Problem details: Could you set down exactly the lines of the data below, starting at the one that holds "versions of OpenSSL." and ending at the one that holds "troubleshoot connection issues.", both included, and only those?
————————
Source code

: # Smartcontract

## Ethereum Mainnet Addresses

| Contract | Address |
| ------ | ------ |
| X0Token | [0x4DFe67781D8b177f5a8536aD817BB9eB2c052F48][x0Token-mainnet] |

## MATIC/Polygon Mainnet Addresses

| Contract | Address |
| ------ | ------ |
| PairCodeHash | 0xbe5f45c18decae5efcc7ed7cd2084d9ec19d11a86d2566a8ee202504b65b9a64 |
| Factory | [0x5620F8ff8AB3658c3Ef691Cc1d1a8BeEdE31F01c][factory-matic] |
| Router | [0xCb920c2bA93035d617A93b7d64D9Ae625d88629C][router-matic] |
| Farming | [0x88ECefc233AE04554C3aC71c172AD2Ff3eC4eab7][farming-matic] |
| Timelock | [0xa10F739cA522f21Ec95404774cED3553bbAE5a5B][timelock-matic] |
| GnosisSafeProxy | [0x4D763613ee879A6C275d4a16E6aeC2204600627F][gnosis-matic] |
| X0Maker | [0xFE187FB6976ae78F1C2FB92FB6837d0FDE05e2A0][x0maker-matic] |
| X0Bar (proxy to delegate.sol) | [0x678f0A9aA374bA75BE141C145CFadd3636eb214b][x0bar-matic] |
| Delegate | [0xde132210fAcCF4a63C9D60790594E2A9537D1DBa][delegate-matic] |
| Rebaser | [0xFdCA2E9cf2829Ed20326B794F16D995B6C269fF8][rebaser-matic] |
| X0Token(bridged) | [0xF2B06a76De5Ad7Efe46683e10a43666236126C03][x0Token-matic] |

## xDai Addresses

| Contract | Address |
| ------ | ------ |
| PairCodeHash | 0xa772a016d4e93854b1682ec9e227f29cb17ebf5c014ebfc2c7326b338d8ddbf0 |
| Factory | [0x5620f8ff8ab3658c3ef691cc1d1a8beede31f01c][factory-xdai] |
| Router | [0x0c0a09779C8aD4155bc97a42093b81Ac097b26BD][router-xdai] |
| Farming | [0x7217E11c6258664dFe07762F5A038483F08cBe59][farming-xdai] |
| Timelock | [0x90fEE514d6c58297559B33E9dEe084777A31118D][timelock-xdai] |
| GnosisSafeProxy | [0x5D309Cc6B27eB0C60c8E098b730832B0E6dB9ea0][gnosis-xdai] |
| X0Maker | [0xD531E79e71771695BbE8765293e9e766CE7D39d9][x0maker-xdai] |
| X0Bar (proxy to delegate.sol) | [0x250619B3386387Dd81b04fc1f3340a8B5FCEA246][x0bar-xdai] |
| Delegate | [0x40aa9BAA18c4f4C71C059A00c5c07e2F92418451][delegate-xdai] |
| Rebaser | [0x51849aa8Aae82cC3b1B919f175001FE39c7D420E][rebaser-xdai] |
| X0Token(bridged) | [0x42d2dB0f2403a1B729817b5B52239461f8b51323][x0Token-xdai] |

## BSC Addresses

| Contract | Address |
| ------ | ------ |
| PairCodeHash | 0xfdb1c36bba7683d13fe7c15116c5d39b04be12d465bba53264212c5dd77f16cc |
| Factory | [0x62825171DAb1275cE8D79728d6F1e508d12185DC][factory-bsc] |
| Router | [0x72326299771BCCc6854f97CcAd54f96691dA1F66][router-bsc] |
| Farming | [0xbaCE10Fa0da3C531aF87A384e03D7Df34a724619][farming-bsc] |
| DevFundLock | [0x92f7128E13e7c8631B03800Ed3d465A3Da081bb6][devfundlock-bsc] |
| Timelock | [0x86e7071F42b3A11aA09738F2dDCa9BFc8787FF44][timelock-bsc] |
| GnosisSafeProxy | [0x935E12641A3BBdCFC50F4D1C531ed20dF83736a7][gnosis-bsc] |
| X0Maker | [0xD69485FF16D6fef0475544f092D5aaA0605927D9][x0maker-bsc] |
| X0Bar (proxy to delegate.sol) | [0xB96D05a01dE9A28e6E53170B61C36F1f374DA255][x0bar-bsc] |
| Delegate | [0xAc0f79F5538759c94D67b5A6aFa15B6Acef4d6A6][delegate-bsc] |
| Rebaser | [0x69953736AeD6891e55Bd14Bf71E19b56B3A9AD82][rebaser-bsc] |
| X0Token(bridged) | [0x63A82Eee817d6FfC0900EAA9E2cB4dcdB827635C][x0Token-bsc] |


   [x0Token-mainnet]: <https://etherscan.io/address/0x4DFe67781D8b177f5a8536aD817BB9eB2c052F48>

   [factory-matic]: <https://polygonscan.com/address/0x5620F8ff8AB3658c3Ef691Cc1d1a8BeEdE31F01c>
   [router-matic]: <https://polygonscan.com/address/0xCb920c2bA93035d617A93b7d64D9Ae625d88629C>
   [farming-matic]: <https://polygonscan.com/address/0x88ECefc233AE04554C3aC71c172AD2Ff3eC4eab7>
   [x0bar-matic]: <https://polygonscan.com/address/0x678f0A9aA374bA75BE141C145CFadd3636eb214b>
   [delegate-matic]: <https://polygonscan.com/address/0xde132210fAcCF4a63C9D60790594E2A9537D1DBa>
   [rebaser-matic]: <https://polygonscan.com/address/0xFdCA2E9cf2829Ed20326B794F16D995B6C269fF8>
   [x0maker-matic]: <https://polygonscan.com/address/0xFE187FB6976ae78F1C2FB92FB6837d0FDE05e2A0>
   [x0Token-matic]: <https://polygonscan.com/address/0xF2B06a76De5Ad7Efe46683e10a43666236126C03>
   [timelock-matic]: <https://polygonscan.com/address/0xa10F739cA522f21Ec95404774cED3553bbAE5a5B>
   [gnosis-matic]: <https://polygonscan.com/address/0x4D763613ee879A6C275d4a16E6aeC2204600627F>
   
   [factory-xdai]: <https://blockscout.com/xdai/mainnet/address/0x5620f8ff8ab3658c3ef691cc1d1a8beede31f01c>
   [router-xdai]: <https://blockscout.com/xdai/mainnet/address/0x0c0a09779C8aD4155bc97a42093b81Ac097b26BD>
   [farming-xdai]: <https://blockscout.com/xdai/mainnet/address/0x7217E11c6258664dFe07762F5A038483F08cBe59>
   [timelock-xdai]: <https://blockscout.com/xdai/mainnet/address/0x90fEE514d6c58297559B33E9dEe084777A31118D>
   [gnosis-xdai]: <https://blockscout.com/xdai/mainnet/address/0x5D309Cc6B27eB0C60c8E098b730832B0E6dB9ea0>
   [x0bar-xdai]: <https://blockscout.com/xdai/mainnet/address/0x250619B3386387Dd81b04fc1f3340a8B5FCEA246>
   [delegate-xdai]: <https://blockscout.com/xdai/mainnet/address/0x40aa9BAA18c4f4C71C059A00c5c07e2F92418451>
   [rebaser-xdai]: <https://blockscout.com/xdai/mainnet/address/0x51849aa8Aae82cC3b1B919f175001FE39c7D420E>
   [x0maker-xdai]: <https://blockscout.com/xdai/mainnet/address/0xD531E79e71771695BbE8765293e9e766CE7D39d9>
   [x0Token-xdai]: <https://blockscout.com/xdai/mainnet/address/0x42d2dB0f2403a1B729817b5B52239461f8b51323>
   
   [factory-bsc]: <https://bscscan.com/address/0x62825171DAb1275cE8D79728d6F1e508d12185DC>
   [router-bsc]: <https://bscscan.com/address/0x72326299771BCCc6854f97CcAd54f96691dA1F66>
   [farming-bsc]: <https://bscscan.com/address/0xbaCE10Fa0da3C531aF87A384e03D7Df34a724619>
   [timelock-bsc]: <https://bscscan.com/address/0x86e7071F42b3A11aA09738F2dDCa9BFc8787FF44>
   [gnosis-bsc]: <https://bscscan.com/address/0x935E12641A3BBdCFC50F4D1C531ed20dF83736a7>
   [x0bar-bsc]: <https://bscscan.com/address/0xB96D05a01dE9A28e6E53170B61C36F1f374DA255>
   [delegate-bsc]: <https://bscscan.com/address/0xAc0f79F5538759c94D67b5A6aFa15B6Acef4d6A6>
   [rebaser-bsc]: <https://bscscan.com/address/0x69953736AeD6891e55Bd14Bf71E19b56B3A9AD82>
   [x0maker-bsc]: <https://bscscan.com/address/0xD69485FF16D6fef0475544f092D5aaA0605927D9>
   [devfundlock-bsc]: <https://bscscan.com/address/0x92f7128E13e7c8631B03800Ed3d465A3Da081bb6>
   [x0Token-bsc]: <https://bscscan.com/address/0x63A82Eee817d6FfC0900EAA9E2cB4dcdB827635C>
————————
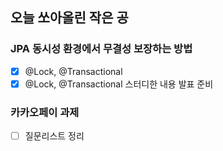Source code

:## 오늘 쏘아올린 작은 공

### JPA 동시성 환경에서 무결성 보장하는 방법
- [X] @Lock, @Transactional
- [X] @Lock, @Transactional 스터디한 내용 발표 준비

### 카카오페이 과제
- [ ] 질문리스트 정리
————————
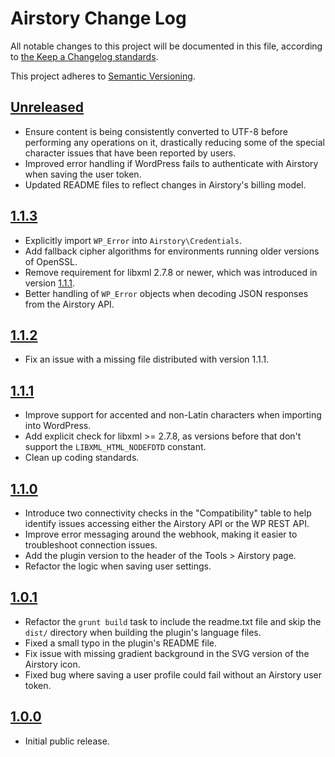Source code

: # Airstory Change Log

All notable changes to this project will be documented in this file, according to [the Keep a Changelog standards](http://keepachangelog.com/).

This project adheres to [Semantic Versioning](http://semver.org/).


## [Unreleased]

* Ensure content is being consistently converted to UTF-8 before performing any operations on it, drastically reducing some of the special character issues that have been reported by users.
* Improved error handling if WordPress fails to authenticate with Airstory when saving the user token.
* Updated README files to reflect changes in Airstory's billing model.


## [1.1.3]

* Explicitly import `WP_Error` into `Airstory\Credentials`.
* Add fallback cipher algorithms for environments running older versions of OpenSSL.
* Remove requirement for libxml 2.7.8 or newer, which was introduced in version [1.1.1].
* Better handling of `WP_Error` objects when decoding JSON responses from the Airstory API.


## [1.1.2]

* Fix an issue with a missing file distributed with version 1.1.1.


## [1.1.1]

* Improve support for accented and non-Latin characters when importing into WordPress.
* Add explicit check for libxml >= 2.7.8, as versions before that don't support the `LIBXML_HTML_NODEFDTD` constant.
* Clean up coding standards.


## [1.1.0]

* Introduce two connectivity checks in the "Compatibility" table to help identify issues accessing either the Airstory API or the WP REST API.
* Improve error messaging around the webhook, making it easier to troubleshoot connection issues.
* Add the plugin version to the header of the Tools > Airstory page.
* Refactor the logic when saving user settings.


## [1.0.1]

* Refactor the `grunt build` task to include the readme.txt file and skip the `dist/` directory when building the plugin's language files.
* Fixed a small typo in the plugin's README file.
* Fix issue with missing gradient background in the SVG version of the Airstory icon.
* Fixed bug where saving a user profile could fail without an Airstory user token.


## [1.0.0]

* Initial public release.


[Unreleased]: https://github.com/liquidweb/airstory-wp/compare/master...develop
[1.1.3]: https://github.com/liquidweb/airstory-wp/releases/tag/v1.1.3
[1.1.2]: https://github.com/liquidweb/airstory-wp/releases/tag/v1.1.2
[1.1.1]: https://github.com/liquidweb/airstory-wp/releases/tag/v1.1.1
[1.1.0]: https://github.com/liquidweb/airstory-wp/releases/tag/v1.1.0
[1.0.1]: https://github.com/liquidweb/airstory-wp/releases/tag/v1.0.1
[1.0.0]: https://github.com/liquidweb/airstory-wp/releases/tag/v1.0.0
————————
Response:
* Add fallback cipher algorithms for environments running older versions of OpenSSL.
* Remove requirement for libxml 2.7.8 or newer, which was introduced in version [1.1.1].
* Better handling of `WP_Error` objects when decoding JSON responses from the Airstory API.


## [1.1.2]

* Fix an issue with a missing file distributed with version 1.1.1.


## [1.1.1]

* Improve support for accented and non-Latin characters when importing into WordPress.
* Add explicit check for libxml >= 2.7.8, as versions before that don't support the `LIBXML_HTML_NODEFDTD` constant.
* Clean up coding standards.


## [1.1.0]

* Introduce two connectivity checks in the "Compatibility" table to help identify issues accessing either the Airstory API or the WP REST API.
* Improve error messaging around the webhook, making it easier to troubleshoot connection issues.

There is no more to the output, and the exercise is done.